Institute of Physics, Polish Academy of Sciences, Lotników 32/46 Avenue, 02-668 Warsaw, Poland.
Centre of New Technologies, University of Warsaw, Banacha 2C Street, 02-097 Warsaw, Poland.
Int J Mol Sci. 2018 Feb 14;19(2):578. doi: 10.3390/ijms19020578.
Cleavage of hemagglutinin precursor (HA0) by cellular proteases results in the formation of two subunits, HA1 and HA2. The N-terminal fragment of HA2, named a fusion peptide (HAfp), possess a charged, amine N-terminus. It has been shown that the N-terminus of HAfp stabilizes the structure of a helical hairpin observed for a 23-amino acid long peptide (HAfp1-23), whose larger activity than HAfp1-20 has been demonstrated recently. In this paper, we analyze the effect of N-terminal charge on peptide-mediated fusion efficiency and conformation changes at the membrane interface by comparison with the corresponding -acetylated peptides of 20- and 23-amino acid lengths. We found that higher fusogenic activities of peptides with unmodified amino termini correlates with their ability to form helical hairpin structures oriented perpendicularly to the membrane plane. Molecular dynamics simulations showed that acetylated peptides adopt open and surface-bound conformation more often, which induced less disorder of the phospholipid chains, as compared to species with unmodified amino termini.
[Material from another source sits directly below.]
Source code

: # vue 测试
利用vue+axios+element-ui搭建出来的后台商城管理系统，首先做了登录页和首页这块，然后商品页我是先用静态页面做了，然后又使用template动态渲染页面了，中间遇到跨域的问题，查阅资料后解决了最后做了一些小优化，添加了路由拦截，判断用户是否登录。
血凝素前体 (HA0) 被细胞蛋白酶切割,形成两个亚单位,HA1 和 HA2。HA2 的 N 端片段,称为融合肽 (HAfp),具有带电荷的氨基末端。已经表明,HAfp 的 N 端稳定了观察到的 23 个氨基酸长肽 (HAfp1-23) 的螺旋发夹结构,最近已经证明其活性大于 HAfp1-20。在本文中,我们通过与相应的 20-和 23-氨基酸长度的乙酰化肽进行比较,分析 N 端电荷对肽介导融合效率和膜界面构象变化的影响。我们发现,具有未修饰氨基末端的肽具有更高的融合活性,这与其形成垂直于膜平面的螺旋发夹结构的能力相关。分子动力学模拟表明,与具有未修饰氨基末端的肽相比,乙酰化肽更经常采用开放和表面结合的构象,这导致磷脂链的无序度降低。